Only the lines from the top of the data through the one with "and Shape Priors](https://arxiv.org/pdf/1808.03247.pdf)" are to be written out, each exactly as it stands.

━━━ Data for this task

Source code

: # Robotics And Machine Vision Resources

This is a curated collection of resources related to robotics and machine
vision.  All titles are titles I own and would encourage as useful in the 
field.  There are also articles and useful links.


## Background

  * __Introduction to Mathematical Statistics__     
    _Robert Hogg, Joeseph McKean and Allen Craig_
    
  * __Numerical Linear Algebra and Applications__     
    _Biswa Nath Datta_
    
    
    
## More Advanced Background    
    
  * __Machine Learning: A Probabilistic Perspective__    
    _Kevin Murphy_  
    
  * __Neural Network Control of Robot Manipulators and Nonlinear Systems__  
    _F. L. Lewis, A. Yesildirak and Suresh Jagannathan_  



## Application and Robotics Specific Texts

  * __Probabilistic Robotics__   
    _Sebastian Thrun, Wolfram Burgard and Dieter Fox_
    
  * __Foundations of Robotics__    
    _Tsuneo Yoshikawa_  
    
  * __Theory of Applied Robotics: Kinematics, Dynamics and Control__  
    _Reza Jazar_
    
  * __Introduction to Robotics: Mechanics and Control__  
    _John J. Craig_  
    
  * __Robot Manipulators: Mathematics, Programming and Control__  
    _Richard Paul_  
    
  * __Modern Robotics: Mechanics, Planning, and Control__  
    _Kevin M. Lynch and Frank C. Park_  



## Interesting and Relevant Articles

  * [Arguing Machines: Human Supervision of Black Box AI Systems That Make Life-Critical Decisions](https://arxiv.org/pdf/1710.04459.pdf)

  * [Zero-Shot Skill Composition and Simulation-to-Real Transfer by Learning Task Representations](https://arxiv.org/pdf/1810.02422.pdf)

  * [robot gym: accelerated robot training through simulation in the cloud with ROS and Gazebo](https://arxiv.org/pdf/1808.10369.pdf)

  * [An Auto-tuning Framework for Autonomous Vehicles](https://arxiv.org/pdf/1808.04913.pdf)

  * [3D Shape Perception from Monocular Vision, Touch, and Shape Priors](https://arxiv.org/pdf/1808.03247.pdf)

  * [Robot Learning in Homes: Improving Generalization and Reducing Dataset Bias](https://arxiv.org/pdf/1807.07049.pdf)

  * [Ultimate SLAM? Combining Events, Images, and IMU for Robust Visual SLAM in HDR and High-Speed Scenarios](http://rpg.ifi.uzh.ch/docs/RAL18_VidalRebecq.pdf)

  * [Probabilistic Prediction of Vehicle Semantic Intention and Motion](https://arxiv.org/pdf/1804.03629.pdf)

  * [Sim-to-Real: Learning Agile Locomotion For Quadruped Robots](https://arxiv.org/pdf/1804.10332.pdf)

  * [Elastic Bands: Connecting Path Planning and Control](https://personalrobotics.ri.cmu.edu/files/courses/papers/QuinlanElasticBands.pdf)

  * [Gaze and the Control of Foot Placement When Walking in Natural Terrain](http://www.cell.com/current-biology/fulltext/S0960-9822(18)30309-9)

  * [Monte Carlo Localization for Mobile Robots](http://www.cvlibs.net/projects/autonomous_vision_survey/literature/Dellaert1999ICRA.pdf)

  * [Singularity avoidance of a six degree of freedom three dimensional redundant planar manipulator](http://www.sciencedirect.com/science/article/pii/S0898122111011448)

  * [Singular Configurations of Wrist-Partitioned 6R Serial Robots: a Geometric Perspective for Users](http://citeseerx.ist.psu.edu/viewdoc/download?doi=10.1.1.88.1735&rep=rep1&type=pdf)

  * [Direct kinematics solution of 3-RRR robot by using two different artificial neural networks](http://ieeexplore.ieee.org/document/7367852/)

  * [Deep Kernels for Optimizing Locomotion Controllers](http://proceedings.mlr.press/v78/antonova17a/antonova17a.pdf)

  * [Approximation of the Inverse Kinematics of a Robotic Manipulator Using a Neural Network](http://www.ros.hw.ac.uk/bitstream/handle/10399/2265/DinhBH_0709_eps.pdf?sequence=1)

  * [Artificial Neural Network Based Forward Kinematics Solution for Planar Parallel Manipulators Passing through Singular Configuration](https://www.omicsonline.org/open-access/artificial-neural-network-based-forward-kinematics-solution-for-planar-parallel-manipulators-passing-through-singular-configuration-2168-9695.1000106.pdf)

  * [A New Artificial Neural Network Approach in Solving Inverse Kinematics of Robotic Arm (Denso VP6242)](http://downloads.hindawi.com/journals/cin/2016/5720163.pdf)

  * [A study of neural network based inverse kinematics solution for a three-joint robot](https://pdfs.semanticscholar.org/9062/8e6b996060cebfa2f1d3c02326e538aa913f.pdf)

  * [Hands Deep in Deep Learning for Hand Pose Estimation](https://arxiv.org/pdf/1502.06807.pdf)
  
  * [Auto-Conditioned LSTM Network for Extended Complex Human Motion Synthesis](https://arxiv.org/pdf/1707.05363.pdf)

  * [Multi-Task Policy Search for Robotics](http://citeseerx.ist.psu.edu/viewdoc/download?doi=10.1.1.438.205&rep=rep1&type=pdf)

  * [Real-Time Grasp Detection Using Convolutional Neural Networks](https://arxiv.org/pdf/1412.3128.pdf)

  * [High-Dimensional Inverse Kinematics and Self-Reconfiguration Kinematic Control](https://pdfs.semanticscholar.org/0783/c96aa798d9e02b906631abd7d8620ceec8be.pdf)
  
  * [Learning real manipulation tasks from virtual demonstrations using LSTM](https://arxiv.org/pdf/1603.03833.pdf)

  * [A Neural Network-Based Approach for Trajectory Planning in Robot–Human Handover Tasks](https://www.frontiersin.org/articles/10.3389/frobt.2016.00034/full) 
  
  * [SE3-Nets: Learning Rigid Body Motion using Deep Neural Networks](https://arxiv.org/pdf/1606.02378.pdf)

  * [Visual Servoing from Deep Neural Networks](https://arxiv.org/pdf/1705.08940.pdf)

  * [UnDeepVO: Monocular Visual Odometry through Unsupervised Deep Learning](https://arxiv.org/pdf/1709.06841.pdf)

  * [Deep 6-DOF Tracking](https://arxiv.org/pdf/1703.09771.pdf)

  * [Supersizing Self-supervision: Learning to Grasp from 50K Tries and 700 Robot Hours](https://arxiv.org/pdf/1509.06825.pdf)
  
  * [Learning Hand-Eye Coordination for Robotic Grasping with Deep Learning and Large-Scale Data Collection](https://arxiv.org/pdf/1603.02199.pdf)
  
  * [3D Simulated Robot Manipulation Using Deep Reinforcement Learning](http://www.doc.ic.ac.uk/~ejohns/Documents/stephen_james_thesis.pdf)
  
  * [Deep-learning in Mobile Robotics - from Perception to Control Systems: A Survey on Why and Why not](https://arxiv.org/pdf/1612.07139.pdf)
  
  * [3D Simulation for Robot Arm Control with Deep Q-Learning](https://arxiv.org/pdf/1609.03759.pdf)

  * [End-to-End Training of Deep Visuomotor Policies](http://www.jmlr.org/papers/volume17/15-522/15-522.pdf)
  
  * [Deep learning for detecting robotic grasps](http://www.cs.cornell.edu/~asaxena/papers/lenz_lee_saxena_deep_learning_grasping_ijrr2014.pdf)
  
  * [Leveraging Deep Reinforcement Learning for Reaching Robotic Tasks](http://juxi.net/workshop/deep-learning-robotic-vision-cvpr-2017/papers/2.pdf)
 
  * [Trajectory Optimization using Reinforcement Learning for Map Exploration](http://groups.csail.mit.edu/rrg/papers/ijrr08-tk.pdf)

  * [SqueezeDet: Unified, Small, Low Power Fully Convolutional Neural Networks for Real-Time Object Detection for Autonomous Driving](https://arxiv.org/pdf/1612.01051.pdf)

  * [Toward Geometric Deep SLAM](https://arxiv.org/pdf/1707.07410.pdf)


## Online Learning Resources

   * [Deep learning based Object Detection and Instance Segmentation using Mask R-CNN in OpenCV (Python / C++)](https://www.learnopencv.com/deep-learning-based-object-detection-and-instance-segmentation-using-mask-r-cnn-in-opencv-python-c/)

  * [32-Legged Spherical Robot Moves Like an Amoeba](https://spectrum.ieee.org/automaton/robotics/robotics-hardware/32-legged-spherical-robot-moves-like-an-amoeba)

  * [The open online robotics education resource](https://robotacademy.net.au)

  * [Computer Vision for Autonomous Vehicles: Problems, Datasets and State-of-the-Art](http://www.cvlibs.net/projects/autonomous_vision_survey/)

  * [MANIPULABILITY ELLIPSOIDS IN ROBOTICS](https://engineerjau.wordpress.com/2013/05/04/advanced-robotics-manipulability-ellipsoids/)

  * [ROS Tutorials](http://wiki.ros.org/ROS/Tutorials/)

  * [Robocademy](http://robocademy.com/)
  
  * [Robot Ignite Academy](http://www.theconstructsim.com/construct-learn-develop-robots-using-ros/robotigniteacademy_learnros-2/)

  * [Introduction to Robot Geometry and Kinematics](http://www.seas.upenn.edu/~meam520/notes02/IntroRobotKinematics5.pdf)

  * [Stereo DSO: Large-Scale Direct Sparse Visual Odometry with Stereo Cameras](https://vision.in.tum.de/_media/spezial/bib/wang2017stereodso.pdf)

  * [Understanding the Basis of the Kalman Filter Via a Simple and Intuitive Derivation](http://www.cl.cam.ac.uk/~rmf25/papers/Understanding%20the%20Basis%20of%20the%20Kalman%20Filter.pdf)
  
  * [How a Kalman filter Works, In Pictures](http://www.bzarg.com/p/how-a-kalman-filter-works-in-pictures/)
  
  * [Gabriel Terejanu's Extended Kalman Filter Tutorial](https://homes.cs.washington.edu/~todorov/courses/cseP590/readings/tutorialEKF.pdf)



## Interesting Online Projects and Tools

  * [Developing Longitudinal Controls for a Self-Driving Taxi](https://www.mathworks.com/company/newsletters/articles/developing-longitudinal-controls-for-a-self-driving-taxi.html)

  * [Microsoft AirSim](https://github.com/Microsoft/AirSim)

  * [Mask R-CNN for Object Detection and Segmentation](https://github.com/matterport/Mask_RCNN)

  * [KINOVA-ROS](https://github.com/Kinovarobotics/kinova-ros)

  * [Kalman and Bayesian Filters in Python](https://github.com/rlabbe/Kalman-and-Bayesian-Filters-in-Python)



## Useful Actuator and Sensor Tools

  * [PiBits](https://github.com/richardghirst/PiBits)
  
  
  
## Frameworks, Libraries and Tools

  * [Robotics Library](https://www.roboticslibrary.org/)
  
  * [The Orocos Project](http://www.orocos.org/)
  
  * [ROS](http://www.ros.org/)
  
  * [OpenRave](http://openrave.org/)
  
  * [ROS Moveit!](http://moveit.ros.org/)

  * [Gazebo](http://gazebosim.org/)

━━━━━━

#### Reply to the task
Source code

: # Robotics And Machine Vision Resources

This is a curated collection of resources related to robotics and machine
vision.  All titles are titles I own and would encourage as useful in the 
field.  There are also articles and useful links.


## Background

  * __Introduction to Mathematical Statistics__     
    _Robert Hogg, Joeseph McKean and Allen Craig_
    
  * __Numerical Linear Algebra and Applications__     
    _Biswa Nath Datta_
    
    
    
## More Advanced Background    
    
  * __Machine Learning: A Probabilistic Perspective__    
    _Kevin Murphy_  
    
  * __Neural Network Control of Robot Manipulators and Nonlinear Systems__  
    _F. L. Lewis, A. Yesildirak and Suresh Jagannathan_  



## Application and Robotics Specific Texts

  * __Probabilistic Robotics__   
    _Sebastian Thrun, Wolfram Burgard and Dieter Fox_
    
  * __Foundations of Robotics__    
    _Tsuneo Yoshikawa_  
    
  * __Theory of Applied Robotics: Kinematics, Dynamics and Control__  
    _Reza Jazar_
    
  * __Introduction to Robotics: Mechanics and Control__  
    _John J. Craig_  
    
  * __Robot Manipulators: Mathematics, Programming and Control__  
    _Richard Paul_  
    
  * __Modern Robotics: Mechanics, Planning, and Control__  
    _Kevin M. Lynch and Frank C. Park_  



## Interesting and Relevant Articles

  * [Arguing Machines: Human Supervision of Black Box AI Systems That Make Life-Critical Decisions](https://arxiv.org/pdf/1710.04459.pdf)

  * [Zero-Shot Skill Composition and Simulation-to-Real Transfer by Learning Task Representations](https://arxiv.org/pdf/1810.02422.pdf)

  * [robot gym: accelerated robot training through simulation in the cloud with ROS and Gazebo](https://arxiv.org/pdf/1808.10369.pdf)

  * [An Auto-tuning Framework for Autonomous Vehicles](https://arxiv.org/pdf/1808.04913.pdf)

  * [3D Shape Perception from Monocular Vision, Touch, and Shape Priors](https://arxiv.org/pdf/1808.03247.pdf)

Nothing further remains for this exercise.